An Offline scan will restart the device. To know more about Windows Defender Offline check this link.

Test Scenarios

QuickScan
Test Case ScanType is set to Quick.
ScanLocation is set to 'C:'.
LastScanThresholdInDays is set to 0.
Environment Win 10 Pro x64 ESP/EN
Results Successful - Scheduled Task was created and executed with expected values.
FullScan
Test Case ScanType is set to Full.
ScanLocation is set to 'C:'.
LastScanThresholdInDays is set to 0.
FullScanCampaignId is default.
Environment Win 10 Pro x64 ESP/EN
Results Successful - Scheduled Task was created and executed with expected values.
Warning campaign was executed.
OfflineScan
Test Case ScanType is set to Offline.
OfflineCampaignId is default.
Environment Win 10 Pro x64 ESP/EN
Results Successful - Scheduled Task was created and executed with expected values.

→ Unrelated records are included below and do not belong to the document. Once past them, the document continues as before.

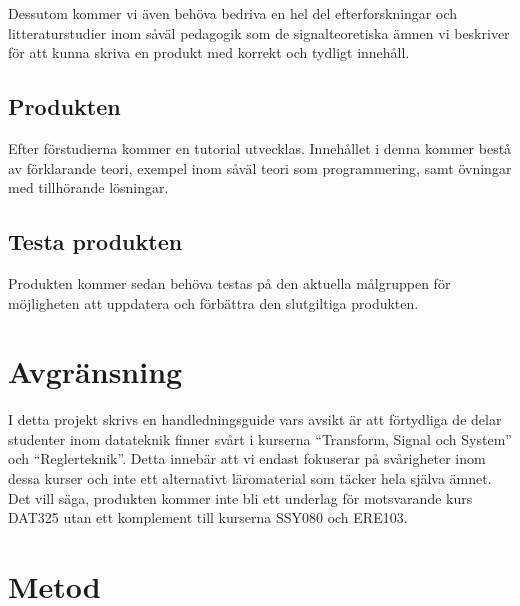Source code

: \documentclass{article}
\begin{document}
Dessutom kommer vi även behöva bedriva en hel del efterforskningar
och litteraturstudier inom såväl pedagogik som de signalteoretiska
ämnen vi beskriver för att kunna skriva en produkt med korrekt och
tydligt innehåll.

\subsection{Produkten}
Efter förstudierna kommer en tutorial utvecklas.
%
Innehållet i denna kommer bestå av förklarande teori,
exempel inom såväl teori som programmering, samt övningar
med tillhörande lösningar.

\subsection{Testa produkten}
Produkten kommer sedan behöva testas på den aktuella målgruppen för
möjligheten att uppdatera och förbättra den slutgiltiga produkten.

\section{Avgränsning}
I detta projekt skrivs en handledningsguide vars avsikt är att
förtydliga de delar studenter inom datateknik finner svårt i kurserna
“Transform, Signal och System” och “Reglerteknik”.
%
Detta innebär att vi endast fokuserar på svårigheter inom dessa kurser
och inte ett alternativt läromaterial som täcker hela själva ämnet.
%
Det vill säga, produkten kommer inte bli ett underlag för motsvarande
kurs DAT325 utan ett komplement till kurserna SSY080 och ERE103.

\section{Metod}
\end{document}

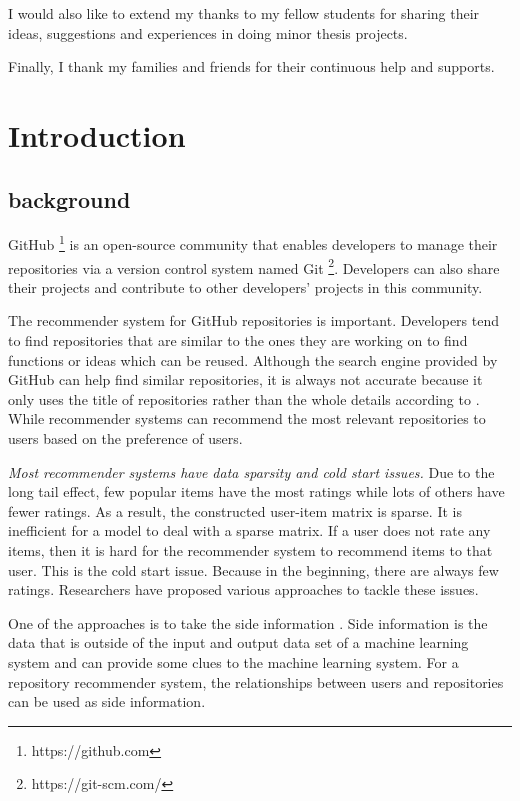 \documentclass[11pt,twoside]{report}
\begin{document}
I would also like to extend my thanks to my fellow students for sharing their ideas, suggestions and experiences in doing minor thesis projects.

Finally, I thank my families and friends for their continuous help and supports.

{
    \hypersetup{linkcolor=black}
    \tableofcontents
    \listoffigures
    \listoftables
}


\chapter{Introduction}
\section{background}
GitHub \footnote{https://github.com} is an open-source community that enables developers to manage their repositories via a version control system named Git \footnote{https://git-scm.com/}. Developers can also share their projects and contribute to other developers’ projects in this community.

The recommender system for GitHub repositories is important. Developers tend to find repositories that are similar to the ones they are working on to find functions or ideas which can be reused. Although the search engine provided by GitHub can help find similar repositories, it is always not accurate because it only uses the title of repositories rather than the whole details according to \cite{xu_repersp_2017}. While recommender systems can recommend the most relevant repositories to users based on the preference of users.

\textit{Most recommender systems have data sparsity and cold start issues.} Due to the long tail effect, few popular items have the most ratings while lots of others have fewer ratings. As a result, the constructed user-item matrix is sparse. It is inefficient for a model to deal with a sparse matrix. If a user does not rate any items, then it is hard for the recommender system to recommend items to that user. This is the cold start issue. Because in the beginning, there are always few ratings. Researchers have proposed various approaches to tackle these issues.

One of the approaches is to take the side information \cite{jonschkowski_patterns_2016}. Side information is the data that is outside of the input and output data set of a machine learning system and can provide some clues to the machine learning system. For a repository recommender system, the relationships between users and repositories can be used as side information.
\end{document}
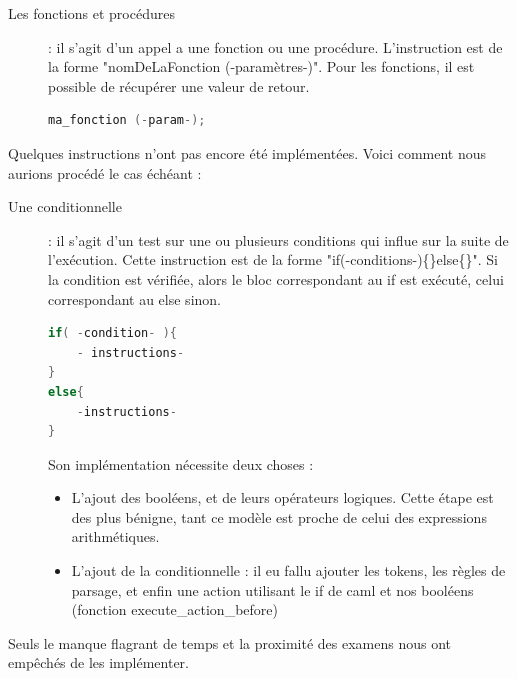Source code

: \documentclass[11pt]{report} %
\begin{document}
\begin{description}

  \item[Les fonctions et procédures]: il s'agit d'un appel a une fonction ou une procédure. L'instruction est de la forme "nomDeLaFonction (-paramètres-)". Pour les fonctions, il est possible de récupérer une valeur de retour.

\begin{minipage}{\linewidth}
\begin{lstlisting}[caption=Fonctions et procédures, language=C]
ma_fonction (-param-);
\end{lstlisting}
\end{minipage}

\end{description}

Quelques instructions n'ont pas encore été implémentées. Voici comment nous aurions procédé le cas échéant : 

\begin{description}
  \item[Une conditionnelle]: il s'agit d'un test sur une ou plusieurs conditions qui influe sur la suite de l'exécution. Cette instruction est de la forme "if(-conditions-)\{\}else\{\}". Si la condition est vérifiée, alors le bloc correspondant au if est exécuté, celui correspondant au else sinon.

\begin{minipage}{\linewidth}
\begin{lstlisting}[caption=Conditionnelle, language=C]
if( -condition- ){
	- instructions-
}
else{
	-instructions-
}
\end{lstlisting}

Son implémentation nécessite deux choses : 
\begin{itemize}
\item L'ajout des booléens, et de leurs opérateurs logiques. Cette étape est des plus bénigne, tant ce modèle est proche de celui des expressions arithmétiques.
\item L'ajout de la conditionnelle : il eu fallu ajouter les tokens, les règles de parsage, et enfin une action utilisant le if de caml et nos booléens (fonction execute\_action\_before)
\end{itemize}


\end{minipage}

\end{description}
Seuls le manque flagrant de temps et la proximité des examens nous ont empêchés de les implémenter.
\end{document}

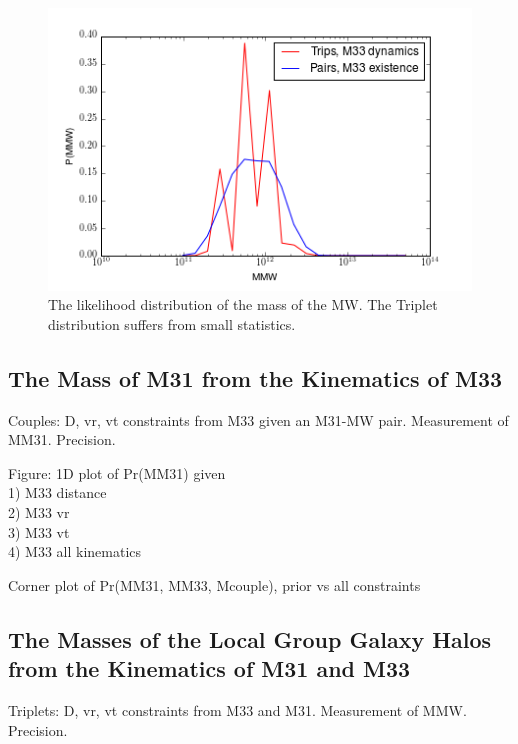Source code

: \documentclass[iop,apj]{emulateapj}
\begin{document}
\begin{figure}
\includegraphics[width=\linewidth]{plots/pdf_mw_plot.png}
  \caption{The likelihood distribution of the mass of the MW. The Triplet distribution suffers from small statistics.}
  \label{fig:mw_pdf}
\end{figure}


\subsection{The Mass of M31 from the Kinematics of M33}
\label{sec:results:M31mass}

Couples: D, vr, vt constraints from M33 given an M31-MW pair. 
Measurement of  MM31. Precision. 

Figure: 1D plot of Pr(MM31) given \\
  1) M33 distance\\
  2) M33 vr\\
  3) M33 vt\\
  4) M33 all kinematics

Corner plot of Pr(MM31, MM33, Mcouple), prior vs all constraints


\subsection{The Masses of the Local Group Galaxy Halos from the Kinematics of M31 and M33}
\label{sec:results:jointanalysis}

Triplets: D, vr, vt constraints from M33 and M31. 
Measurement of MMW. Precision. 
\end{document}
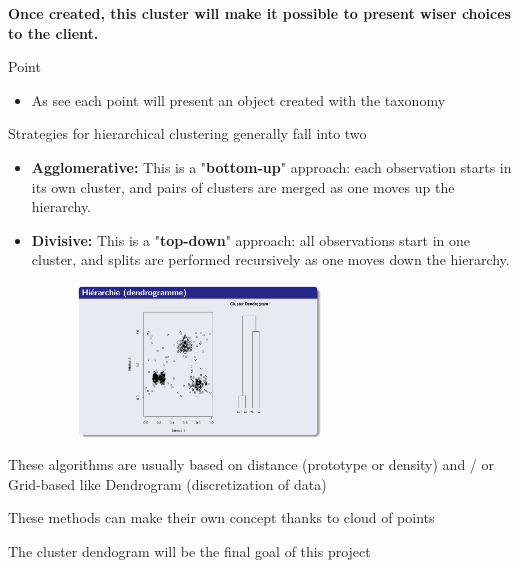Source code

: \documentclass[12pt]{report}
\begin{document}
\textbf{Once created, this cluster will make it possible to present wiser choices to the client.}\par

Point  \par

\begin{itemize}
	\item As see  each point will present an object created with the taxonomy 
\end{itemize}\par

Strategies for hierarchical clustering generally fall into two \par

\begin{itemize}
	\item \textbf{Agglomerative:} This is a "\textbf{bottom-up}" approach: each observation starts in its own cluster, and pairs of clusters are merged as one moves up the hierarchy.\par

	\item \textbf{Divisive:} This is a "\textbf{top-down}" approach: all observations start in one cluster, and splits are performed recursively as one moves down the hierarchy.
\end{itemize}\par

\begin{multicols}{2}


\begin{figure}[H]
\advance\leftskip -0.18in		\includegraphics[width=3.15in,height=1.59in]{./media/image17.png}
\end{figure}


These algorithms are usually based on distance (prototype or density) and / or Grid-based like Dendrogram (discretization of data) \par
These methods can make their own concept thanks to cloud of points \par
The cluster dendogram will be the final goal of this project \par

\end{multicols}
\end{document}
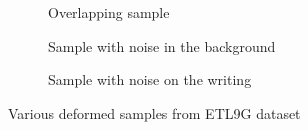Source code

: \documentclass{article}
\begin{document}
\begin{CJK*}{UTF8}{min}
\begin{figure}[h]
    \centering
    \begin{subfigure}[t]{0.21\textwidth}
        \caption{Overlapping sample}
        \label{fig:overlap_sample}
    \end{subfigure}%
    \begin{subfigure}[t]{0.21\textwidth}
        \caption{Sample with noise in the background}
        \label{fig:noisy_sample}
    \end{subfigure}
    \begin{subfigure}[t]{0.21\textwidth}
        \caption{Sample with noise on the writing}
        \label{fig:noisy_sample2}
    \end{subfigure}
    \caption{Various deformed samples from ETL9G dataset}
    \label{fig:image_samples}
\end{figure}
\begin{figure}
    \centering
    \begin{subfigure}[t]{0.2\textwidth}

\end{subfigure}
\end{figure}
\end{CJK*}
\end{document}
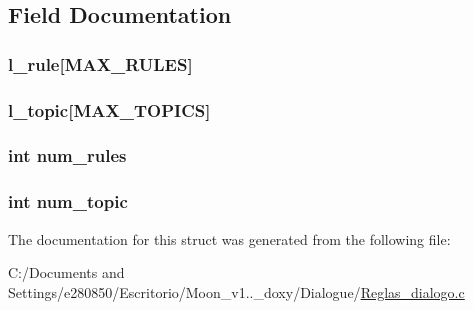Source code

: \subsection{Field Documentation}
\hypertarget{struct___dialogue_rules_adcfc73729bed816be4039aa0ce11ad84}{
\subsubsection[{l\+\_\+rule}]{ l\+\_\+rule\mbox{[}{\bf M\+A\+X\+\_\+\+R\+U\+L\+E\+S}\mbox{]}}}\label{struct___dialogue_rules_adcfc73729bed816be4039aa0ce11ad84}
\hypertarget{struct___dialogue_rules_a213a0f2b7a6e5708697a56b1500eb98d}{
\subsubsection[{l\+\_\+topic}]{ l\+\_\+topic\mbox{[}{\bf M\+A\+X\+\_\+\+T\+O\+P\+I\+C\+S}\mbox{]}}}\label{struct___dialogue_rules_a213a0f2b7a6e5708697a56b1500eb98d}
\hypertarget{struct___dialogue_rules_aa53169e27c9b915a8e6d9b9bda375702}{
\subsubsection[{num\+\_\+rules}]{\setlength{\rightskip}{0pt plus 5cm}int num\+\_\+rules}}\label{struct___dialogue_rules_aa53169e27c9b915a8e6d9b9bda375702}
\hypertarget{struct___dialogue_rules_a8754a41ef66790df944ae9b6081fedde}{
\subsubsection[{num\+\_\+topic}]{\setlength{\rightskip}{0pt plus 5cm}int num\+\_\+topic}}\label{struct___dialogue_rules_a8754a41ef66790df944ae9b6081fedde}


The documentation for this struct was generated from the following file\+:\begin{DoxyCompactItemize}
\item 
C\+:/\+Documents and Settings/e280850/\+Escritorio/\+Moon\+\_\+v1..\+\_\+doxy/\+Dialogue/\hyperlink{_reglas__dialogo_8c}{Reglas\+\_\+dialogo.\+c}\end{DoxyCompactItemize}
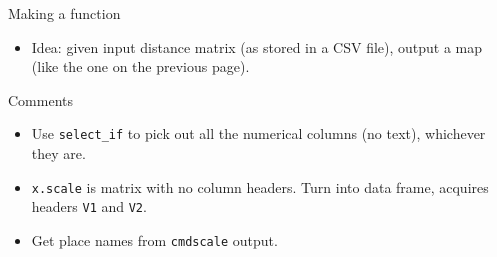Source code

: \documentclass[ignorenonframetext,]{beamer}
\newenvironment{Shaded}{\begin{snugshade}}{\end{snugshade}}
\newcommand{\CommentTok}[1]{\textcolor[rgb]{0.56,0.35,0.01}{\textit{#1}}}
\newcommand{\ControlFlowTok}[1]{\textcolor[rgb]{0.13,0.29,0.53}{\textbf{#1}}}
\newcommand{\DataTypeTok}[1]{\textcolor[rgb]{0.13,0.29,0.53}{#1}}
\newcommand{\KeywordTok}[1]{\textcolor[rgb]{0.13,0.29,0.53}{\textbf{#1}}}
\newcommand{\NormalTok}[1]{#1}
\newcommand{\OperatorTok}[1]{\textcolor[rgb]{0.81,0.36,0.00}{\textbf{#1}}}
\newcommand{\StringTok}[1]{\textcolor[rgb]{0.31,0.60,0.02}{#1}}
\providecommand{\tightlist}{%
  \setlength{\itemsep}{0pt}\setlength{\parskip}{0pt}}
\begin{document}
\begin{frame}[fragile]{Making a function}
\protect\hypertarget{making-a-function}{}

\begin{itemize}
\tightlist
\item
  Idea: given input distance matrix (as stored in a CSV file), output a
  map (like the one on the previous page).
\end{itemize}

\footnotesize

\begin{Shaded}
\end{Shaded}

\normalsize

\end{frame}

\begin{frame}[fragile]{Comments}
\protect\hypertarget{comments-27}{}

\begin{itemize}
\item
  Use \texttt{select\_if} to pick out all the numerical columns (no
  text), whichever they are.
\item
  \texttt{x.scale} is matrix with no column headers. Turn into data
  frame, acquires headers \texttt{V1} and \texttt{V2}.
\item
  Get place names from \texttt{cmdscale} output.
\end{itemize}

\end{frame}
\end{document}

Warning campaign was executed.
InvalidPath
Test Case ScanType is Quick or Full
ScanLocation is a non existing path on the target device.
Environment Win 10 Pro x64 ESP/EN
Results Failure - Error in parameter 'ScanLocation'. Location 'test' does not exist in the current device.
DeviceUsesExternalSecuritySoftware
Test Case The target device had installed 3rd party security software.
Environment Win 10 Enterprise x86 EN
Results Failure - The extrinsic Method could not be executed.